Go over the lines below, and when one contains the word "section", copy it.

※ ※ ※

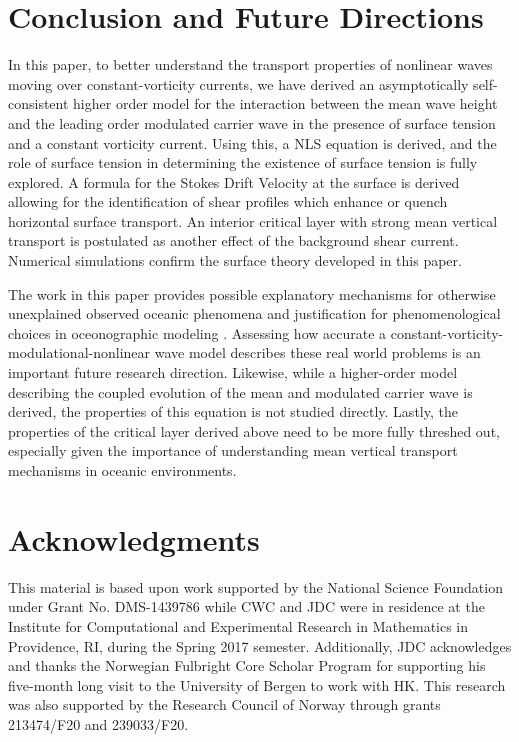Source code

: \documentclass{JFM_Style/jfm}
\begin{document}
\section{Conclusion and Future Directions}

In this paper, to better understand the transport properties of nonlinear waves moving over constant-vorticity currents, we have derived an asymptotically self-consistent higher order model for the interaction between the mean wave height and the leading order modulated carrier wave in the presence of surface tension and a constant vorticity current.  Using this, a NLS equation is derived, and the role of surface tension in determining the existence of surface tension is fully explored.  A formula for the Stokes Drift Velocity at the surface is derived allowing for the identification of shear profiles which enhance or quench horizontal surface transport.  An interior critical layer with strong mean vertical transport is postulated as another effect of the background shear current.  Numerical simulations confirm the surface theory developed in this paper.  

The work in this paper provides possible explanatory mechanisms for otherwise unexplained observed oceanic phenomena \cite{smith} and justification for phenomenological choices in oceonographic modeling \cite{breivik}.  Assessing how accurate a constant-vorticity-modulational-nonlinear wave model describes these real world problems is an important future research direction.  Likewise, while a higher-order model describing the coupled evolution of the mean and modulated carrier wave is derived, the properties of this equation is not studied directly.  Lastly, the properties of the critical layer derived above need to be more fully threshed out, especially given the importance of understanding mean vertical transport mechanisms in oceanic environments.  
\section{Acknowledgments}
This material is based upon work supported by the National Science Foundation under Grant No. DMS-1439786 while CWC and JDC were in residence at the Institute for Computational and Experimental Research in Mathematics in Providence, RI, during the Spring 2017 semester.  Additionally, JDC acknowledges and thanks the Norwegian Fulbright Core Scholar Program for supporting his five-month long visit to the University of Bergen to work with HK. This research was also supported by
the Research Council of Norway through grants 213474/F20 and 239033/F20.



\end{document}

※ ※ ※

Response to the task ::
\section{Conclusion and Future Directions}
\section{Acknowledgments}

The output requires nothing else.